### Your instructions:
Your answer must be an exact transcription of the data, with every picture omitted.

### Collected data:
--
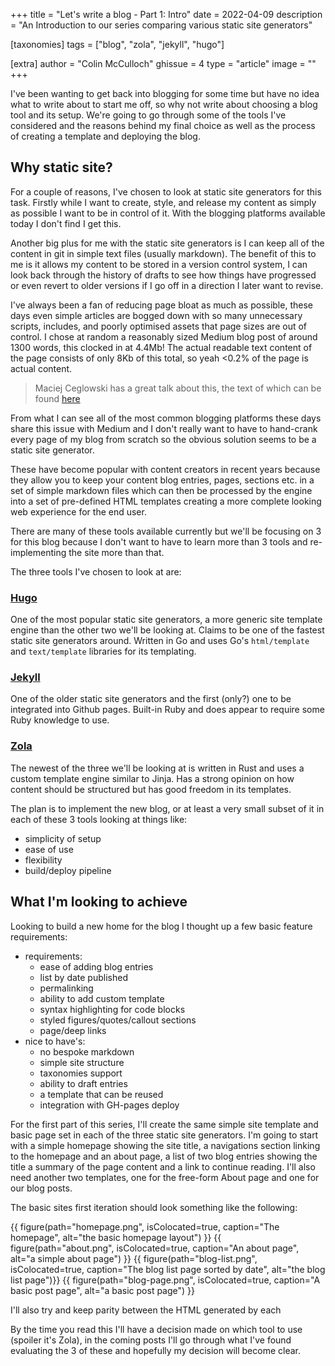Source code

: +++
title = "Let's write a blog - Part 1: Intro"
date = 2022-04-09
description = "An Introduction to our series comparing various static site generators"

[taxonomies]
tags = ["blog", "zola", "jekyll", "hugo"]

[extra]
author = "Colin McCulloch"
ghissue = 4
type = "article"
image = ""
+++

I've been wanting to get back into blogging for some time but have no idea what to write about to start me off, so why not write about choosing a blog tool and its setup. We're going to go through some of the tools I've considered and the reasons behind my final choice as well as the process of creating a template and deploying the blog.

<!-- more -->

## Why static site?

For a couple of reasons, I've chosen to look at static site generators for this task. Firstly while I want to create, style, and release my content as simply as possible I want to be in control of it. With the blogging platforms available today I don't find I get this. 

Another big plus for me with the static site generators is I can keep all of the content in git in simple text files (usually markdown). The benefit of this to me is it allows my content to be stored in a version control system, I can look back through the history of drafts to see how things have progressed or even revert to older versions if I go off in a direction I later want to revise. 

I've always been a fan of reducing page bloat as much as possible, these days even simple articles are bogged down with so many unnecessary scripts, includes, and poorly optimised assets that page sizes are out of control. I chose at random a reasonably sized Medium blog post of around 1300 words, this clocked in at 4.4Mb! The actual readable text content of the page consists of only 8Kb of this total, so yeah <0.2%  of the page is actual content.

> Maciej Ceglowski has a great talk about this, the text of which can be found [here](https://idlewords.com/talks/website_obesity.htm)

From what I can see all of the most common blogging platforms these days share this issue with Medium and I don't really want to have to hand-crank every page of my blog from scratch so the obvious solution seems to be a static site generator.

These have become popular with content creators in recent years because they allow you to keep your content blog entries, pages, sections etc. in a set of simple markdown files which can then be processed by the engine into a set of pre-defined HTML templates creating a more complete looking web experience for the end user. 

There are many of these tools available currently but we'll be focusing on 3 for this blog because I don't want to have to learn more than 3 tools and re-implementing the site more than that.

The three tools I've chosen to look at are:

### [Hugo](https://gohugo.io/)

One of the most popular static site generators, a more generic site template engine than the other two we'll be looking at. Claims to be one of the fastest static site generators around. Written in Go and uses Go's `html/template` and `text/template` libraries for its templating.

### [Jekyll](https://jekyllrb.com/)

One of the older static site generators and the first (only?) one to be integrated into Github pages. Built-in Ruby and does appear to require some Ruby knowledge to use.

### [Zola](https://www.getzola.org/)

The newest of the three we'll be looking at is written in Rust and uses a custom template engine similar to Jinja. Has a strong opinion on how content should be structured but has good freedom in its templates.


The plan is to implement the new blog, or at least a very small subset of it in each of these 3 tools  looking at things like: 

* simplicity of setup
* ease of use
* flexibility
* build/deploy pipeline

## What I'm looking to achieve 

Looking to build a new home for the blog I thought up a few basic feature requirements:

* requirements:
    * ease of adding blog entries
    * list by date published
    * permalinking
    * ability to add custom template
    * syntax highlighting for code blocks
    * styled figures/quotes/callout sections
    * page/deep links
* nice to have's:
    * no bespoke markdown
    * simple site structure
    * taxonomies support
    * ability to draft entries
    * a template that can be reused
    * integration with GH-pages deploy

For the first part of this series, I'll create the same simple site template and basic page set in each of the three static site generators. I'm going to start with a simple homepage showing the site title, a navigations section linking to the homepage and an about page, a list of two blog entries showing the title a summary of the page content and a link to continue reading. I'll also need another two templates, one for the free-form About page and one for our blog posts. 

The basic sites first iteration should look something like the following:

{{ figure(path="homepage.png", isColocated=true, caption="The homepage", alt="the basic homepage layout") }}
{{ figure(path="about.png", isColocated=true, caption="An about page", alt="a simple about page") }}
{{ figure(path="blog-list.png", isColocated=true, caption="The blog list page sorted by date", alt="the blog list page")}}
{{ figure(path="blog-page.png", isColocated=true, caption="A basic post page", alt="a basic post page") }}

I'll also try and keep parity between the HTML generated by each 

By the time you read this I'll have a decision made on which tool to use (spoiler it's Zola), in the coming posts I'll go through what I've found evaluating the 3 of these and hopefully my decision will become clear.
--
### Response:
Source code

: +++
title = "Let's write a blog - Part 1: Intro"
date = 2022-04-09
description = "An Introduction to our series comparing various static site generators"

[taxonomies]
tags = ["blog", "zola", "jekyll", "hugo"]

[extra]
author = "Colin McCulloch"
ghissue = 4
type = "article"
image = ""
+++

I've been wanting to get back into blogging for some time but have no idea what to write about to start me off, so why not write about choosing a blog tool and its setup. We're going to go through some of the tools I've considered and the reasons behind my final choice as well as the process of creating a template and deploying the blog.

<!-- more -->

## Why static site?

For a couple of reasons, I've chosen to look at static site generators for this task. Firstly while I want to create, style, and release my content as simply as possible I want to be in control of it. With the blogging platforms available today I don't find I get this. 

Another big plus for me with the static site generators is I can keep all of the content in git in simple text files (usually markdown). The benefit of this to me is it allows my content to be stored in a version control system, I can look back through the history of drafts to see how things have progressed or even revert to older versions if I go off in a direction I later want to revise. 

I've always been a fan of reducing page bloat as much as possible, these days even simple articles are bogged down with so many unnecessary scripts, includes, and poorly optimised assets that page sizes are out of control. I chose at random a reasonably sized Medium blog post of around 1300 words, this clocked in at 4.4Mb! The actual readable text content of the page consists of only 8Kb of this total, so yeah <0.2%  of the page is actual content.

> Maciej Ceglowski has a great talk about this, the text of which can be found [here](https://idlewords.com/talks/website_obesity.htm)

From what I can see all of the most common blogging platforms these days share this issue with Medium and I don't really want to have to hand-crank every page of my blog from scratch so the obvious solution seems to be a static site generator.

These have become popular with content creators in recent years because they allow you to keep your content blog entries, pages, sections etc. in a set of simple markdown files which can then be processed by the engine into a set of pre-defined HTML templates creating a more complete looking web experience for the end user. 

There are many of these tools available currently but we'll be focusing on 3 for this blog because I don't want to have to learn more than 3 tools and re-implementing the site more than that.

The three tools I've chosen to look at are:

### [Hugo](https://gohugo.io/)

One of the most popular static site generators, a more generic site template engine than the other two we'll be looking at. Claims to be one of the fastest static site generators around. Written in Go and uses Go's `html/template` and `text/template` libraries for its templating.

### [Jekyll](https://jekyllrb.com/)

One of the older static site generators and the first (only?) one to be integrated into Github pages. Built-in Ruby and does appear to require some Ruby knowledge to use.

### [Zola](https://www.getzola.org/)

The newest of the three we'll be looking at is written in Rust and uses a custom template engine similar to Jinja. Has a strong opinion on how content should be structured but has good freedom in its templates.


The plan is to implement the new blog, or at least a very small subset of it in each of these 3 tools  looking at things like: 

* simplicity of setup
* ease of use
* flexibility
* build/deploy pipeline

## What I'm looking to achieve 

Looking to build a new home for the blog I thought up a few basic feature requirements:

* requirements:
    * ease of adding blog entries
    * list by date published
    * permalinking
    * ability to add custom template
    * syntax highlighting for code blocks
    * styled figures/quotes/callout sections
    * page/deep links
* nice to have's:
    * no bespoke markdown
    * simple site structure
    * taxonomies support
    * ability to draft entries
    * a template that can be reused
    * integration with GH-pages deploy

For the first part of this series, I'll create the same simple site template and basic page set in each of the three static site generators. I'm going to start with a simple homepage showing the site title, a navigations section linking to the homepage and an about page, a list of two blog entries showing the title a summary of the page content and a link to continue reading. I'll also need another two templates, one for the free-form About page and one for our blog posts. 

The basic sites first iteration should look something like the following:

{{ figure(path="homepage.png", isColocated=true, caption="The homepage", alt="the basic homepage layout") }}
{{ figure(path="about.png", isColocated=true, caption="An about page", alt="a simple about page") }}
{{ figure(path="blog-list.png", isColocated=true, caption="The blog list page sorted by date", alt="the blog list page")}}
{{ figure(path="blog-page.png", isColocated=true, caption="A basic post page", alt="a basic post page") }}

I'll also try and keep parity between the HTML generated by each 

By the time you read this I'll have a decision made on which tool to use (spoiler it's Zola), in the coming posts I'll go through what I've found evaluating the 3 of these and hopefully my decision will become clear.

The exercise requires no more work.